**** Records supplied ****
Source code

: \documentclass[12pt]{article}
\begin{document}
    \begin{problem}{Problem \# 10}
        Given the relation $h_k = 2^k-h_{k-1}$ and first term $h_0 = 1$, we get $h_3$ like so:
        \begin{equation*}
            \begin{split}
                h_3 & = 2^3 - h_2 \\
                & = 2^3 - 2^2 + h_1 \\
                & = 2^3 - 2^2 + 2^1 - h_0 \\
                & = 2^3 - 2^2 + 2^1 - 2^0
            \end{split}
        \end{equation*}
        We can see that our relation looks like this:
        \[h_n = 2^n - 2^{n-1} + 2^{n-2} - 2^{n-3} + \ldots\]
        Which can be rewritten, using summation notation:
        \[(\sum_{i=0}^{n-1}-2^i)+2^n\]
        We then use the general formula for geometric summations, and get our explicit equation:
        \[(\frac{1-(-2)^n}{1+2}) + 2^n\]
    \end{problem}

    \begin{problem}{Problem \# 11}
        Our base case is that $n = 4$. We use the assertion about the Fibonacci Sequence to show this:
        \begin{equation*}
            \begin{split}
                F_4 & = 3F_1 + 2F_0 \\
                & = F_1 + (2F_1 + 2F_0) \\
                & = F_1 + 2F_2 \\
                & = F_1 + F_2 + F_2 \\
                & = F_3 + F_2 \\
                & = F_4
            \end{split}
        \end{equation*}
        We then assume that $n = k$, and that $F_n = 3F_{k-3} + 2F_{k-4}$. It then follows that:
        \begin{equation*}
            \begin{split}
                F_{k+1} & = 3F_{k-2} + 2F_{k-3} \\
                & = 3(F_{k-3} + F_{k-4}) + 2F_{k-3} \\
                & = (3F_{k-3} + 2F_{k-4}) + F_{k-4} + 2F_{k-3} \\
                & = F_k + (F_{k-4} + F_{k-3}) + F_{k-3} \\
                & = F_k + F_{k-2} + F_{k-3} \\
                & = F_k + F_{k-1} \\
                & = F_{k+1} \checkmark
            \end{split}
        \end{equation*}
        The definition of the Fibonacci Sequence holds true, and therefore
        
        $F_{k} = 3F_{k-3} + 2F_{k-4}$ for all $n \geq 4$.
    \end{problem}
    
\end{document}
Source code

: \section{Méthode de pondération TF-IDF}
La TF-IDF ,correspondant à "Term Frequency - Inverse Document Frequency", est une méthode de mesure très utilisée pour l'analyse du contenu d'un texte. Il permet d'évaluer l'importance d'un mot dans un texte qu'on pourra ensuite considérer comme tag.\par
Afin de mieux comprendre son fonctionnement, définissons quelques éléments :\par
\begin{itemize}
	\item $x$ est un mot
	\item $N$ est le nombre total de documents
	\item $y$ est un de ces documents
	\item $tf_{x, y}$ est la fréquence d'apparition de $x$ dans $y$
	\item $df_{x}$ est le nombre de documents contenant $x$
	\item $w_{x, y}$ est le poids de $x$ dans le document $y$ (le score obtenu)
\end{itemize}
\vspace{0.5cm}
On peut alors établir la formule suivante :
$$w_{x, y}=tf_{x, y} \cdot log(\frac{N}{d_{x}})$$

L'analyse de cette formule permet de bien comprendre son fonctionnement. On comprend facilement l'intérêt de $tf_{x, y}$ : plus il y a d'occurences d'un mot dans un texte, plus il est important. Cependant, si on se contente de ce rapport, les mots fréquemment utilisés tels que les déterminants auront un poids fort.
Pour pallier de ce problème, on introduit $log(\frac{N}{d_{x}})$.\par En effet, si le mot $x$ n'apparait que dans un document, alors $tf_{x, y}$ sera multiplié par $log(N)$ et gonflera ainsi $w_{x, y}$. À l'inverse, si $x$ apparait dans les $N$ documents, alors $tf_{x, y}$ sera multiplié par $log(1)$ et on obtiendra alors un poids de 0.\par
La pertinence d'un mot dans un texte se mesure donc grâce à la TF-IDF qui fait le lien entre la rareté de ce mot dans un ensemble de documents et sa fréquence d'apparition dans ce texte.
****
-- Required work --
Starting with the line above that holds "(le score obtenu)" and stopping with the line that holds "Pour pallier de", reproduce each line exactly, omitting all other lines.

-- Written reply --
	\item $w_{x, y}$ est le poids de $x$ dans le document $y$ (le score obtenu)
\end{itemize}
\vspace{0.5cm}
On peut alors établir la formule suivante :
$$w_{x, y}=tf_{x, y} \cdot log(\frac{N}{d_{x}})$$

L'analyse de cette formule permet de bien comprendre son fonctionnement. On comprend facilement l'intérêt de $tf_{x, y}$ : plus il y a d'occurences d'un mot dans un texte, plus il est important. Cependant, si on se contente de ce rapport, les mots fréquemment utilisés tels que les déterminants auront un poids fort.
Pour pallier de ce problème, on introduit $log(\frac{N}{d_{x}})$.\par En effet, si le mot $x$ n'apparait que dans un document, alors $tf_{x, y}$ sera multiplié par $log(N)$ et gonflera ainsi $w_{x, y}$. À l'inverse, si $x$ apparait dans les $N$ documents, alors $tf_{x, y}$ sera multiplié par $log(1)$ et on obtiendra alors un poids de 0.\par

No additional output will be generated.